Jeanne élève seule sa fille de 9 ans, Mylène, et songe à leur prochaine virée à la mer.

Avertissement : interdiction aux moins de 12 ans.

Une femme, mère d’une petite fille, profite d’une baignade avec cette dernière et le plaisir éprouvé – réel et pas fantôme, pour le coup – lié à cet épisode banal d’une vie de famille prend une dimension d’épiphanie, par la grâce d’une photographie dorée signée Paul Guilhaume, chef-opérateur décidément surdoué, et des notes de Tomaso Albinoni. C’est d’ailleurs l’Adagio qui avait ouvert le film et ce sommet de mélancolie au sein du répertoire classique sied à celle de son personnage principal. 

Actrice de films pornographiques, elle a de longues années d’expérience et fait son boulot comme une autre irait vendre des croissants dans une boulangerie ou tenir un guichet de Pôle Emploi. Certes, elle confie à une jeune congénère qu’elle y trouve toujours son compte, qu’il n’y a pas de partenaire moche ou dégoûtant, que toute scène effectuée est une fête… Mais son regard, où pointe souvent un soupçon de tristesse, ne trompe pas. L’absence s’y lit. D’ailleurs, c’est cette notion même qui se trouve au cœur d’une scène centrale du film : alors qu’elle est en train de tourner une séquence explicite avec trois hommes, Anna s’éclipse symboliquement. Elle est là physiquement, active, mais son âme – son “être véritable” – s’échappe. En transparence, nue comme la vérité sortant du puits, filant bien loin de ces ébats destinés à alimenter les autoroutes virtuelles du porno en ligne. Le plaisir qu’elle prétend toujours rencontrer, sans être blasée, serait ainsi bien fantôme au sens où un manchot continue de ressentir son bras manquant, le fameux membre fantôme (sans aucun jeu de mot, juré…). 

C’est après son premier long métrage Compte tes blessures (sorti en salles au début de 2017) que Morgan Simon est revenu au format court, filmant dans Plaisir fantôme Anna Polina, cette “hardeuse” d’origine russe travaillant et vivant en France. La frontière floue entre fiction et réalité sert de ligne de crête, parfois avec humour car on pense à la difficulté proverbiale des comédien(ne)s de productions pour adultes à jouer et venir à bout des dialogues, ce qui est le cas ici, notamment lors des échanges avec les autres filles, qui, viennent du cinéma dit traditionnel (comme Sarah-Megan Allouch, ceci dit souvent présente dans des univers nettement troubles ou sexués) ou du monde de l’art (pour Andréa De Bortoli). Mais l’objectif, qui est de faire refluer les préjugés et de susciter l’empathie envers le personnage, est vite rempli : cette femme nous touche ; c’est une mère qui fait de son mieux, souffrant sans doute de cette honte évoquée, ressentie par sa fille de neuf ans lorsqu’elle vient le chercher à la sortie de l’école. Et la virée à la mer promise a une portée universelle : tous les gosses du monde attendent de leurs parents ce genre de divertissante escapade.

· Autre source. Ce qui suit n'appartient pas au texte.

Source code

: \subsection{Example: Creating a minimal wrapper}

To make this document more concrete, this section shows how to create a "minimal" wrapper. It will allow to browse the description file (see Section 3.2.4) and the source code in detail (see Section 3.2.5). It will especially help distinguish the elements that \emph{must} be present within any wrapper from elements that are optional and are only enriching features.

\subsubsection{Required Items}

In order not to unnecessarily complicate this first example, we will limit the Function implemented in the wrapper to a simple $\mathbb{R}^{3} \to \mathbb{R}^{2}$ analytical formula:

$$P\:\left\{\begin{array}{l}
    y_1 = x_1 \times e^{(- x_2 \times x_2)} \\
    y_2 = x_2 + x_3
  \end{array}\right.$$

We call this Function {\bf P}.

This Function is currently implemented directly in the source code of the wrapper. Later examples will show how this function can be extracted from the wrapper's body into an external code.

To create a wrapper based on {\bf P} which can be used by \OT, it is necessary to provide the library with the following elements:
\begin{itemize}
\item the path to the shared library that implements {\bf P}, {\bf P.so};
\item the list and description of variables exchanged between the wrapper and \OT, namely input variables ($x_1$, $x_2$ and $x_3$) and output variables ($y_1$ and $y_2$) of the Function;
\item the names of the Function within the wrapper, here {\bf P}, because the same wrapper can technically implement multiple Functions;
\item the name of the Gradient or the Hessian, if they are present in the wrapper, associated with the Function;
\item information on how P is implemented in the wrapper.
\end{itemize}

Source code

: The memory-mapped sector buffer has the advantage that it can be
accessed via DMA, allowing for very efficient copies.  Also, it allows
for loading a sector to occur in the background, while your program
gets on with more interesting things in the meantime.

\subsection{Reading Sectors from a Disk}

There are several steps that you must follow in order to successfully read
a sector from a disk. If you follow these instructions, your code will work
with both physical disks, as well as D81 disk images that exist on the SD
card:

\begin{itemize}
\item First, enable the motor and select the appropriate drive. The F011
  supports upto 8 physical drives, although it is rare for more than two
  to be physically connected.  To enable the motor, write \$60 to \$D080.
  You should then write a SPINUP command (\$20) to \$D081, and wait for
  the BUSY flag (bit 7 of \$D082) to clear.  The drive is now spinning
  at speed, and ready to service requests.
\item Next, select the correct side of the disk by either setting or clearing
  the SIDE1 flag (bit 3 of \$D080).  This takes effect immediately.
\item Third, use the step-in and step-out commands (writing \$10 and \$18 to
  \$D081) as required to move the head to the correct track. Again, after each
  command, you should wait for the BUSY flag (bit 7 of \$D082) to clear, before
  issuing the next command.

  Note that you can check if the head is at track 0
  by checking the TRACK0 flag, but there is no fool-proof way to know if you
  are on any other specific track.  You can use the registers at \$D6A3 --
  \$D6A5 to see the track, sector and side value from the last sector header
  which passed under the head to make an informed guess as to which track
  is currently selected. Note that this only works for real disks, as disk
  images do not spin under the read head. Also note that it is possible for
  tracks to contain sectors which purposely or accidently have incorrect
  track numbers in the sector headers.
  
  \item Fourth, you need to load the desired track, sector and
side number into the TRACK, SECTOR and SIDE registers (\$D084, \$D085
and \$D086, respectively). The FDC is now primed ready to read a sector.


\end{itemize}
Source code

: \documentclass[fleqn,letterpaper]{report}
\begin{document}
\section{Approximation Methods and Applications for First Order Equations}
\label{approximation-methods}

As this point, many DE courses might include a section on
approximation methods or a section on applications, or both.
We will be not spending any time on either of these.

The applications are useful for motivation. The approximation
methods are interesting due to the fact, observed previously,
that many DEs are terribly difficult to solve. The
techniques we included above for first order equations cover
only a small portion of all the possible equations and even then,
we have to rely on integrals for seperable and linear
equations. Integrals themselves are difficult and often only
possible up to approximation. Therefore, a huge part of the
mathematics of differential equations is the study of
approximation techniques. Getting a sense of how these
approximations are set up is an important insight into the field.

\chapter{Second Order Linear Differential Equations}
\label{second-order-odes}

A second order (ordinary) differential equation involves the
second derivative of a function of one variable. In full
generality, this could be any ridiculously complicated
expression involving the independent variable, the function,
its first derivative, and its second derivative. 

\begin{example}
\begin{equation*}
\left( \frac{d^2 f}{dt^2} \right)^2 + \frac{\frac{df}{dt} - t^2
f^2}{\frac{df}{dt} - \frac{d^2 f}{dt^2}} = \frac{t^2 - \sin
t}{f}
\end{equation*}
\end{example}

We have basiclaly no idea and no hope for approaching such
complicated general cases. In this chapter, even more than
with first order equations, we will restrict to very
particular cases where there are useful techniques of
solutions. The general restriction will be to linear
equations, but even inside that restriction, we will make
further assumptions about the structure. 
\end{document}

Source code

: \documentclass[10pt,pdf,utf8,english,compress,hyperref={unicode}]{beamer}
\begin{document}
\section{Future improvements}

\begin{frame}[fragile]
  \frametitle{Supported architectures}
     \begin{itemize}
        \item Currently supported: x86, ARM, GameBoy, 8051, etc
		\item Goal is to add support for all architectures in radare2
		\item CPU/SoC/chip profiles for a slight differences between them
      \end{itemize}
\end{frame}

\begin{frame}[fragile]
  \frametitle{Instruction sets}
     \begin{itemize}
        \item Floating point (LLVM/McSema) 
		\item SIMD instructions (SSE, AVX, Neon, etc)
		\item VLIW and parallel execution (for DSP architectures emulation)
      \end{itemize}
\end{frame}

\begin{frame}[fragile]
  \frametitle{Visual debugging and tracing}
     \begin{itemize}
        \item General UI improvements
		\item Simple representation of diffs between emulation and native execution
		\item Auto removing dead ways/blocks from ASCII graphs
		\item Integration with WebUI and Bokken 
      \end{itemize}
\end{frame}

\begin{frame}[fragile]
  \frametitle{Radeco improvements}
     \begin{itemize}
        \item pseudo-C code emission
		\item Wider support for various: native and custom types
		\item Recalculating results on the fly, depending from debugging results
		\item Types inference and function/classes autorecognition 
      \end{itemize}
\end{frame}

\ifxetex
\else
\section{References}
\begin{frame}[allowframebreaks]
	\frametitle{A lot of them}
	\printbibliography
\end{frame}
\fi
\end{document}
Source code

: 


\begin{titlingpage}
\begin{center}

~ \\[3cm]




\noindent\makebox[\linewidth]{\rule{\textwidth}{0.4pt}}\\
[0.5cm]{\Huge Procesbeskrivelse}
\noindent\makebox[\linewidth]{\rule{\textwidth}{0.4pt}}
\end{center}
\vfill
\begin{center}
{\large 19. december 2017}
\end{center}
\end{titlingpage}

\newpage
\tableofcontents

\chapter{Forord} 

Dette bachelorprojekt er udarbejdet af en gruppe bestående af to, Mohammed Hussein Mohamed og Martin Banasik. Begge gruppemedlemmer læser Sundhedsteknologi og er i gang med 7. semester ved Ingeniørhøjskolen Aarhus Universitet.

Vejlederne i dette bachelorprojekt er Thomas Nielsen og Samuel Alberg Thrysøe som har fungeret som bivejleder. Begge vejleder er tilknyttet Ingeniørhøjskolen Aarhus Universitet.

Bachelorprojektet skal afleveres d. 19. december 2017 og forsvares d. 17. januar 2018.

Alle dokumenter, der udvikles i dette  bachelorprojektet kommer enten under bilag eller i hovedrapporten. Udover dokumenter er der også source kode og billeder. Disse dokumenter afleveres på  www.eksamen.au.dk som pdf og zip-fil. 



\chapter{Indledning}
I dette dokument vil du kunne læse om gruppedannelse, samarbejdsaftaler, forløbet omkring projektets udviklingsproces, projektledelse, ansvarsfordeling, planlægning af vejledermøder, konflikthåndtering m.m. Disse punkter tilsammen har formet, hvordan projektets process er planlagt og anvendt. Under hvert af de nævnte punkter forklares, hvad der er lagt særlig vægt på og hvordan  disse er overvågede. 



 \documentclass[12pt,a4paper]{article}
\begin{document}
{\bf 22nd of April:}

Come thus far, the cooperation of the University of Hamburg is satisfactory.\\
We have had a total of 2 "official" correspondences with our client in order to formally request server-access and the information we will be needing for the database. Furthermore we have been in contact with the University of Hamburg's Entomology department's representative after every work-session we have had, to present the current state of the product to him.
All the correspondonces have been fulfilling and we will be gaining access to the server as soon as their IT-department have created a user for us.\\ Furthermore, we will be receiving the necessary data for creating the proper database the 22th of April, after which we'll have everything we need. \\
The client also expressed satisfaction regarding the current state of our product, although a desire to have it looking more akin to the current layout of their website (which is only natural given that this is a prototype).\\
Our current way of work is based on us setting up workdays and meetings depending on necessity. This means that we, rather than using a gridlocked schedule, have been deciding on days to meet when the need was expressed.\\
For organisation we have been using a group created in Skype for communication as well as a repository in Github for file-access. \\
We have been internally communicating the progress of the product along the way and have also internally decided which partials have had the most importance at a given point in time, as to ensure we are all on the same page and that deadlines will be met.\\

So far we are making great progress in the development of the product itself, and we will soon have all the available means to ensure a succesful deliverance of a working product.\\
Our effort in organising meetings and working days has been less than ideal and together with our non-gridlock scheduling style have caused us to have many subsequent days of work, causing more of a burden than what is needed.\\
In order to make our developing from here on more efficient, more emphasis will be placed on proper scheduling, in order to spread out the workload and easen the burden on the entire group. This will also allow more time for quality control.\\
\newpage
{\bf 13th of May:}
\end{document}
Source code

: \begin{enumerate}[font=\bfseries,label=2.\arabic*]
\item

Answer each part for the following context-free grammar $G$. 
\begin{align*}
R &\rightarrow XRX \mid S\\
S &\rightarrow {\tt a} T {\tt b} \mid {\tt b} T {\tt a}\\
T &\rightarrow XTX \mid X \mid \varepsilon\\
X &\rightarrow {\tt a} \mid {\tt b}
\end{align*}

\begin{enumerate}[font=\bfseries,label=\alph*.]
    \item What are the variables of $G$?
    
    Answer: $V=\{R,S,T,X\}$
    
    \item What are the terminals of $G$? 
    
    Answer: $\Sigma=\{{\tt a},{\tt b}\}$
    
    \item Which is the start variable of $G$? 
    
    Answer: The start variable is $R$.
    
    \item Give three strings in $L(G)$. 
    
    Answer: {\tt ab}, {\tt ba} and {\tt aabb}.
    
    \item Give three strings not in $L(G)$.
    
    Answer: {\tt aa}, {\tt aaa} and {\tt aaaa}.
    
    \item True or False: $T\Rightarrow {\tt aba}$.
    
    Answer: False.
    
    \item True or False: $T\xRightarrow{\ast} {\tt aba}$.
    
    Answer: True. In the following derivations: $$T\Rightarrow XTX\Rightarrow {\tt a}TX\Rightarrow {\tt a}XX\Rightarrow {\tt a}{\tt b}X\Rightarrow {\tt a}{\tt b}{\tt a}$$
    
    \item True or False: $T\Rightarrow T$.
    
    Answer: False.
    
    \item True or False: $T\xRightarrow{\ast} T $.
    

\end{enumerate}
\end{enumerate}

Quant au sujet de l’industrie filmique du X, il semble attirer l’intérêt de nombre de jeunes cinéastes de la génération 2.0 à laquelle appartient Morgan Simon, à savoir le duo Poggi/Vinel (Notre héritage, avec déjà Sarah-Megan Allouch…), Maxime Caperan et Thomas Finkielkraut (Pornstar), Julien Guetta (Lana del Roy) ou encore Corentin Coëplet (Un jour bien ordinaire, coréalisé avec Ovidie). À chaque fois, le regard est porté au-delà des apparences, fouillant dans la vraie vie, la banalité du quotidien, très loin de ce que peut projeter fantasmatiquement l’adepte du “genre”. Morgan Simon n’en rajoute pas et son héroïne ne compte pas ses blessures… Elle s’attache simplement à assumer sa vie de femme sous tous ses aspects, y compris la voie qu’elle a choisie. S’en détacher est difficile, mais une échappée onirique finale peut le permettre, à travers un motif mythologique à ne pas révéler, mais qui associe à la fascination exercée sur les hommes, potentiellement létale, une certaine vulnérabilité à leur égard.

Christophe Chauville 

France, 2019, 16 minutes.
Réalisation et scénario : Morgan Simon. Image : Paul Guilhaume. Montage : Marie Loustalot. Son : Samuel Aïchoun, Antoine-Basile Mercier et Alexis Meynet. Interprétation : Anna Polina, Sarah-Megan Allouch, Andréa De Bortoli et Élise Havelange. Production : Trois Brigands Productions.